I've been watching all the discussion of different TCP flavours with a certain amount of disquiet; this is not because I think working on improvements to TCP are bad; in fact, it is clear for wireless we could do with improvements in algorithms. I'm not trying to discourage work on this topic.

My disquiet is otherwise; it is:
0) the buffers can be filled by any traffic, not necessarily your own (in fact, often that of others), so improving your behaviour, while admirable, doesn't mean you or others sharing any piece of your won't suffer. 1) the bloated buffers are already all over, and updating hosts is often a very slow process. 2) suffering from this bloat is due to the lack of signalling congestion to congestion avoiding protocols.

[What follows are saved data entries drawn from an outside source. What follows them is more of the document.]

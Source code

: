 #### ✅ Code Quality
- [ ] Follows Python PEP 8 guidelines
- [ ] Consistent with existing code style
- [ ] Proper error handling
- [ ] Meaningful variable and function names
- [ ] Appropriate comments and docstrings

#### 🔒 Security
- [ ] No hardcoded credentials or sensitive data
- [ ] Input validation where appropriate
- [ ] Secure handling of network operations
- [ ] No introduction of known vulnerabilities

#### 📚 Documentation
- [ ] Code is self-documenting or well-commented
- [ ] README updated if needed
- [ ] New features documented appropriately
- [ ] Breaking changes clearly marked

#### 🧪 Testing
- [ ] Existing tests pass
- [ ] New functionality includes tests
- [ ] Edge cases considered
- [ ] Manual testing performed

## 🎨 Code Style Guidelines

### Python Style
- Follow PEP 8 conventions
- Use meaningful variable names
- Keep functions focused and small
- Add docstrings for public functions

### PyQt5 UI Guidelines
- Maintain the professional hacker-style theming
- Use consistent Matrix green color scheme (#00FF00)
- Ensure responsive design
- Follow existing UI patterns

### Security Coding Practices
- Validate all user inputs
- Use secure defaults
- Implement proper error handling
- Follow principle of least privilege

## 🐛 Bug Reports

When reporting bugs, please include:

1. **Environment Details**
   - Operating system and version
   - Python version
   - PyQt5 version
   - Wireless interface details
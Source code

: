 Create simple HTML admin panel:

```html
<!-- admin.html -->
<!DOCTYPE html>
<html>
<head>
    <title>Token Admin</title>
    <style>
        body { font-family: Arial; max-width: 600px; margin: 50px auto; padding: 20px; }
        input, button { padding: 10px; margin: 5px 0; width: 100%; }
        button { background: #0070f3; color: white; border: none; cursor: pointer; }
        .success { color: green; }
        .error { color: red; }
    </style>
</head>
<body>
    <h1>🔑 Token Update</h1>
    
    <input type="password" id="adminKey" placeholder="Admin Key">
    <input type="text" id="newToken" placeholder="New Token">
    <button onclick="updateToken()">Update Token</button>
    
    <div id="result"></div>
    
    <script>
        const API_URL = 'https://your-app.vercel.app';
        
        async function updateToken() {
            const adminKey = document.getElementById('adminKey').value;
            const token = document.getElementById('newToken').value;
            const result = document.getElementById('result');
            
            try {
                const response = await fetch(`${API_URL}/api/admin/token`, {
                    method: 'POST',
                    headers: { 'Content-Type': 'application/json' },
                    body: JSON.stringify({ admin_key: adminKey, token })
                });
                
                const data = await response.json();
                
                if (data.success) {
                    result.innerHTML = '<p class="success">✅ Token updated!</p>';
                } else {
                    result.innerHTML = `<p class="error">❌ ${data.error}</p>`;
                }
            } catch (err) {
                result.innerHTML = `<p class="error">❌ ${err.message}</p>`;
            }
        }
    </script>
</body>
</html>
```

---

OK, what does this mean? it means not that we should abandon improving TCP; but that doing so won't fundamentally eliminate bufferbloat suffering. It won't get us to a fundamentally different place, but only to marginally better places in terms of bufferbloating.

The fundamental question, therefore, is how we start marking traffic during periods when the buffers fill (either by packet drop or by ECN), to provide the missing feedback in congestion avoiding protocol's servo system. No matter what flavour of protocol involved, they will then back off.

Back last summer, to my surprise, when I asked Van Jacobson about my traces, he said all the required proof was already present in my traces, since modern Linux (and I presume other) operating systems had time stamps in them (the TCP timestamps option).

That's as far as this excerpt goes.